____ Material shown

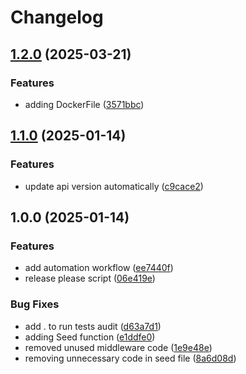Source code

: # Changelog

## [1.2.0](https://github.com/vlkhvnn/GopherNetwork/compare/v1.1.0...v1.2.0) (2025-03-21)


### Features

* adding DockerFile ([3571bbc](https://github.com/vlkhvnn/GopherNetwork/commit/3571bbc305807b872597da90ad7fbb25e2886d57))

## [1.1.0](https://github.com/vlkhvnn/GopherNetwork/compare/v1.0.0...v1.1.0) (2025-01-14)


### Features

* update api version automatically ([c9cace2](https://github.com/vlkhvnn/GopherNetwork/commit/c9cace2a43576de84342adf9494b6fe75ebde7e9))

## 1.0.0 (2025-01-14)


### Features

* add automation workflow ([ee7440f](https://github.com/vlkhvnn/GopherNetwork/commit/ee7440fc236db6e5f3d7221faa2f794233eeaa10))
* release please script ([06e419e](https://github.com/vlkhvnn/GopherNetwork/commit/06e419ebbb09ee8c9a9cc69484e0b79c31dad01d))


### Bug Fixes

* add . to run tests audit ([d63a7d1](https://github.com/vlkhvnn/GopherNetwork/commit/d63a7d1d2ddd87688abcaf8a51111d8ecd2e131e))
* adding Seed function ([e1ddfe0](https://github.com/vlkhvnn/GopherNetwork/commit/e1ddfe0303ba3457b60c28bf078a8873a9eadc54))
* removed unused middleware code ([1e9e48e](https://github.com/vlkhvnn/GopherNetwork/commit/1e9e48edd1d8e71f75ff85d7e73aceac263cfc21))
* removing unnecessary code in seed file ([8a6d08d](https://github.com/vlkhvnn/GopherNetwork/commit/8a6d08d05d65b56735c6b709a2ed0f5994f30445))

________

**Directions for this task**
Determine the number of lines in the listing that hold the word "compare". Nothing but that number is wanted.

**Completed task**
2